▶ [TASK STATEMENT] Two lines mark the range in the entries below: the one holding "- Messed up" and the one holding "- Power loss". Set down those two and all lines between them, exactly.

▶ [Extracted records]

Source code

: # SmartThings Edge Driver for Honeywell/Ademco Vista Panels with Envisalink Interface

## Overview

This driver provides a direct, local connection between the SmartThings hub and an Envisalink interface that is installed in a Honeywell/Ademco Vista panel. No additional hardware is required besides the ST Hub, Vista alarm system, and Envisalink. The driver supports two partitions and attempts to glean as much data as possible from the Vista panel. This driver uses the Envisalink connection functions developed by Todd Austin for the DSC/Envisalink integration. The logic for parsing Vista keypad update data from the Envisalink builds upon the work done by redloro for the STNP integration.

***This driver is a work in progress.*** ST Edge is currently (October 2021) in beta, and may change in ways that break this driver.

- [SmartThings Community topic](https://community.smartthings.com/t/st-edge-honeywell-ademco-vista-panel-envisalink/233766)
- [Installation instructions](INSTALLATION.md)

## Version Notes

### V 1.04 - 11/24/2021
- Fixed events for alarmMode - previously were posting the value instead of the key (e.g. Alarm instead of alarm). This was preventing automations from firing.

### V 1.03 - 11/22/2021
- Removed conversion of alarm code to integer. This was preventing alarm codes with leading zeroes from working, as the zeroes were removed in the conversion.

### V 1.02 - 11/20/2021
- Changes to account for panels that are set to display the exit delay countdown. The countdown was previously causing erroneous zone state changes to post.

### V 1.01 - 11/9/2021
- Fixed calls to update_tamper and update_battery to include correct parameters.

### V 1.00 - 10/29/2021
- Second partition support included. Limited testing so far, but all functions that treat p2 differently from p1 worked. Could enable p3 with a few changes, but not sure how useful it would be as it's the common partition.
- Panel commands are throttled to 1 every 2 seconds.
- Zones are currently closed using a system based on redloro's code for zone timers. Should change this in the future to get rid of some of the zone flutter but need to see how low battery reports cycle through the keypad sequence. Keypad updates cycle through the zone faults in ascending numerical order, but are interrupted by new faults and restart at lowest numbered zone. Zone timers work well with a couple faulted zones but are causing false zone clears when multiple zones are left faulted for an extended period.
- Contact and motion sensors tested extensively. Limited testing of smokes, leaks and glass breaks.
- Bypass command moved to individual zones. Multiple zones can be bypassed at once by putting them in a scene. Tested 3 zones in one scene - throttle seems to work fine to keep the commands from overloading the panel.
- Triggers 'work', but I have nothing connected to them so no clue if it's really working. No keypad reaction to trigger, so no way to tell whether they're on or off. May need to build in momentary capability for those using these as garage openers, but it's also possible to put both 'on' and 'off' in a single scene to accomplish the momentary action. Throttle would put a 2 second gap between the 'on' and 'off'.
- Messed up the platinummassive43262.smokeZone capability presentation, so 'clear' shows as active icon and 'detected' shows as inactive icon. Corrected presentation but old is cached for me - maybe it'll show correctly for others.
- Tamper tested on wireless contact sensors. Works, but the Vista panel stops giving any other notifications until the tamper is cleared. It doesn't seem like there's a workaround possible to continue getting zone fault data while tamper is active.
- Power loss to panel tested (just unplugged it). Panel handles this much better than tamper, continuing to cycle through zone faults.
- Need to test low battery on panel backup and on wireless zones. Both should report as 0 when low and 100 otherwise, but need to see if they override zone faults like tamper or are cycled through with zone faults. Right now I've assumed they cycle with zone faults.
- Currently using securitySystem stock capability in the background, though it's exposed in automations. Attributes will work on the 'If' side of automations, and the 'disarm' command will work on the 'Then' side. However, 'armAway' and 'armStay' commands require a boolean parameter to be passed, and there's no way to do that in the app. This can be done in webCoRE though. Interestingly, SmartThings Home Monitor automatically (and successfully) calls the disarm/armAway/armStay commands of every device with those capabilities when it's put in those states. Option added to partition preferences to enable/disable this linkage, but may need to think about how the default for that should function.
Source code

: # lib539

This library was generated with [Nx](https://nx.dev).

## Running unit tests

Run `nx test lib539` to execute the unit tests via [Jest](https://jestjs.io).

▶ [RESPONSE]
- Messed up the platinummassive43262.smokeZone capability presentation, so 'clear' shows as active icon and 'detected' shows as inactive icon. Corrected presentation but old is cached for me - maybe it'll show correctly for others.
- Tamper tested on wireless contact sensors. Works, but the Vista panel stops giving any other notifications until the tamper is cleared. It doesn't seem like there's a workaround possible to continue getting zone fault data while tamper is active.
- Power loss to panel tested (just unplugged it). Panel handles this much better than tamper, continuing to cycle through zone faults.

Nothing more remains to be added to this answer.